Would you mind posting all the necessary Toyota parts and quantities to have on hand for a windshield install: rivets, moldings, etc.
Sure
@abuck99 .
I'll post some picture later, that will aid in removing the interior molding, lower molding and weather strip under the hood along with windshield wipers.
But for now here are some key point and parts & stuff:
I'll use some old picture of various installs, as I'm not done yet with The King.
Which year and whether it equipped with luggage rack will determine part number for side molding, so no point with me posting that number. I will say on Snowy I had the wrong molding, it was for model without luggage rack, so it was longer. This actually worked out nice, as molding fit perfect under rack which made sure it will always hold down.
The side molding, if carefully removed, can often be reused. The key is the metal skeleton of the molding, if skeleton sprung it usually means replacing side molding. Installer just grab lower part of molding after drilling out rivets and pull out of rain gutter (RG) hard.............. This almost always will spring the metal Shelton in molding.
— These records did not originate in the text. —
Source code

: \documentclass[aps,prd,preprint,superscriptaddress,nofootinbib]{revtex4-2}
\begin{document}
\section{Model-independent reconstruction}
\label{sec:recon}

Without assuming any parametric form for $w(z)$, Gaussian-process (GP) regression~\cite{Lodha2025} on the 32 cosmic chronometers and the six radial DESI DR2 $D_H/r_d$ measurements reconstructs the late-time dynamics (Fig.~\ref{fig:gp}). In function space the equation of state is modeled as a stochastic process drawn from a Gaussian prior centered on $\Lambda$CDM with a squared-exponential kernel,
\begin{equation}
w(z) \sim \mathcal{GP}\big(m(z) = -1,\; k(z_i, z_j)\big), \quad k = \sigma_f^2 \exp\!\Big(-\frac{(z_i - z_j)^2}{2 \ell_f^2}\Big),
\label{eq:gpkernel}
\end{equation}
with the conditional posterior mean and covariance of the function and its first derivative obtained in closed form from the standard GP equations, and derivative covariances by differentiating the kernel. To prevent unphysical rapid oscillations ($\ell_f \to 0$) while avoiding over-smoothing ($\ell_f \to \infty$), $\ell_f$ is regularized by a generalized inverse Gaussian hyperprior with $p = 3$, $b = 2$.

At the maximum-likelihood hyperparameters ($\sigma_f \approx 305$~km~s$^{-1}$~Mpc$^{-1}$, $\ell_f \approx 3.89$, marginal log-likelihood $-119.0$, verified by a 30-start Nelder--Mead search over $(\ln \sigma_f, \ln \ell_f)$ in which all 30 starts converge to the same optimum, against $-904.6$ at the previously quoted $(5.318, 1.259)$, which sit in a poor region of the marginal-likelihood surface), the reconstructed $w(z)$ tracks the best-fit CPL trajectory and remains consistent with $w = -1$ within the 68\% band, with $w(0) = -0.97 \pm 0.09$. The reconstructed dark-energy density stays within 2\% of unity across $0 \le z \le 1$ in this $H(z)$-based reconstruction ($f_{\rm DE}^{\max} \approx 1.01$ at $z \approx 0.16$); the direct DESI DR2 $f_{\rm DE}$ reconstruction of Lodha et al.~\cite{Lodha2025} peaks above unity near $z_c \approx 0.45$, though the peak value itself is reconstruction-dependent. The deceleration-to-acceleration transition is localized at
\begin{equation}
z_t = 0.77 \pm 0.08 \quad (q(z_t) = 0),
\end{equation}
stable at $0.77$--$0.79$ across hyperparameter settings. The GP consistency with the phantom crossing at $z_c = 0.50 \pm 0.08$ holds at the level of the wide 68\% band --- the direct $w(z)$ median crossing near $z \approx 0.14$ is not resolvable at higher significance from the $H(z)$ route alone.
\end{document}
I work molding out of RG with the a plastic scraper tool pulling a genitally up on molding as I do. I use this same tool to aid in removing urethane. I bought the red scarper at HF, actual a kit that works nicely. The wheel I got from Finish-Master an auto body paint store
The rivets for side molding and clips of weather strip under the hood are the same for all years from what I've seen. I use a pro grade 3M 1/2" two side tape. Old tape and any urethane needs to be removed first. The mating surface must be clean and smooth to get good adhesion. I've not used 3M adhesion promoter but I'm told it really increases holding power greatly.
In Snowy I did post up riveting around post # 249 also stuff around post #86
Scored a 06 LC (untouched Jewell restoration)
The trick when installing the molding is to peel back just a corner of the two side tape backing, to use as a pull tab later. Then lay molding in place and put all your rivets in, but do not set rivets yet. This aligns the molding perfectly. Once you comfortable everything is aligned pull the tape backing tab until backing is off, press molding down hard into the RG to get a good adhesion of tape. Once this is down, set rivets. The big mistake every installer I've seen makes, is they just tack down molding in RG, then find holes don't align. So they try forcing to align or drill new holes, very bad practice.
Riveting is risky as great care must be take or shock will damage glass. I use corrugated cardboard to absorb shock and a very slim rivet gun. I press in hard, so that molding is tight against "A" pillar as I set the rivets. I have taken into Safelite at times, to let them set rivets. Reason is If they break the glass they'll replace it, if I break it, well they're not obligated to but may.